Mycobacterium tuberculosis (Mtb) is the causative agent of tuberculosis, a disease that remains a major global health problem. To ensure its long-term survival in the host, Mtb must be able to sense and respond to changes in its immediate environment, such as the pH differences that occur in the phagosome in which it lives. Knowledge of the external signals that Mtb recognizes during infection is critical for understanding the impact of the microenvironment on Mtb pathogenesis and persistence, and how Mtb interacts with its host cell. We show here that [Cl] correlates inversely with pH as the phagosome matures, and identify [Cl] as a novel cue that Mtb responds to, in synergism with pH. By constructing a Mtb strain that fluorescently reports on changes in [Cl] and pH, we find using a mouse model of infection that environmental alterations in Mtb's phagosomal home are mediated at the local level by activities of the host immune system. Our study demonstrates how a pathogen can exploit linked environmental cues during infection, and shows the value of reporter bacterial strains for Mtb-host whole animal studies.


Mycobacterium tuberculosis (Mtb) causes a chronic infection in approximately one third of the human population and remains an important public health problem [1]. The macrophage (MØ) is the major host cell for much of Mtb's life cycle, and a defining feature of Mtb's pathogenesis is its ability to arrest full maturation of the phagosome in which it resides [2], [3]. Indeed, Mtb mutants that fail to arrest phagosomal maturation have reduced survival during MØ infection [4]. However, Mtb remains subject to multiple stresses within the phagosome, which may act as important environmental cues for Mtb [5]. Proper sensing of such signals informs Mtb of its surroundings, allowing the bacterium to respond appropriately to ensure its survival and replication. Elucidating the cues that Mtb recognizes during infection, and the possible interplay between such signals, is critical for a complete understanding of the impact of the microenvironment on Mtb pathogenesis and persistence, and Mtb's interaction with fundamental host cell processes.

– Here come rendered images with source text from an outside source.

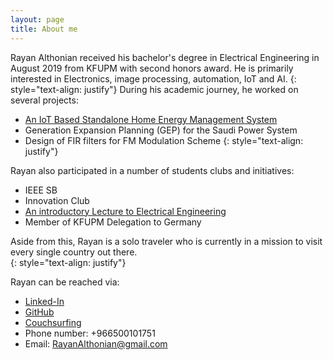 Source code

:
 ```yaml
---
layout: page
title: About me 
---
```

Rayan Althonian received his bachelor's degree in Electrical Engineering in August
2019 from KFUPM with second honors award. He is primarily interested in Electronics, image processing, automation, IoT and AI.
{: style="text-align: justify"}
During his academic journey, he worked on several projects:

* [An IoT Based Standalone Home Energy Management System](https://www.youtube.com/watch?v=FLyqj4XW_0U&feature=youtu.be)
* Generation Expansion Planning (GEP) for the Saudi Power System
* Design of FIR filters for FM Modulation Scheme
{: style="text-align: justify"}

Rayan also participated in a number of students clubs and initiatives:

* IEEE SB
* Innovation Club
* [An introductory Lecture to Electrical Engineering](https://www.youtube.com/watch?v=MovhmDKFmCg&feature=youtu.be)
* Member of KFUPM Delegation to Germany

Aside from this, Rayan is a solo traveler who is currently in a mission to visit every single country out there.  
{: style="text-align: justify"}

Rayan can be reached via:

* [Linked-In](https://www.linkedin.com/in/rayan-althonian-0638b8156/)
* [GitHub](https://github.com/RayanAlthonian)
* [Couchsurfing](https://www.couchsurfing.com/people/rayan-althonian)
* Phone number: +966500101751
* Email: RayanAlthonian@gmail.com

One environmental cue that has received particular attention is pH; the Mtb phagosome acidifies to an intermediate pH of 6.4 [3], [4], [6], and even in medium, the bacterium exhibits a profound transcriptional response to acidic pH [5], [7], [8]. The abolition of phagosome acidification during bacterial uptake by MØs, through treatment with concanamycin A, eliminates a majority of Mtb's transcriptional response, indicating the importance of pH as a signal for the bacterium in sensing and responding to its environment [5]. The process of acidification does not, however, proceed in isolation. Specifically, acidification (increase in [H+]) must be counterbalanced by efflux of other cations from the phagosome, and/or by the uptake of a counter anion. We hypothesized that Mtb might also take advantage of this counterbalancing factor as an environmental cue, expanding the sensitivity and dynamic range of its ability to define its immediate environment. Cell biological studies have established Cl as a major counter anion during acidification of the endosome [9][11]. Several Cl channels are known to be present on the endosomal membrane [12], [13], although it remains controversial which of these channels are involved in the counter-balancing of increased [H+] during endosomal maturation [14], [15]. More recent studies have also proposed efflux of cations, such as K+, as a counter mechanism to increased [H+] in the lysosome [16]. The existence of such mechanisms have not, however, been formally shown for phagosomes. In this context, it is of particular note that the Mtb phagosome has been reported to possess a high [Cl] [17]. The impact of common ions and changes in their concentration on Mtb during infection is a concept that is just beginning to be appreciated [18]; however, much remains to be determined regarding their physiological significance.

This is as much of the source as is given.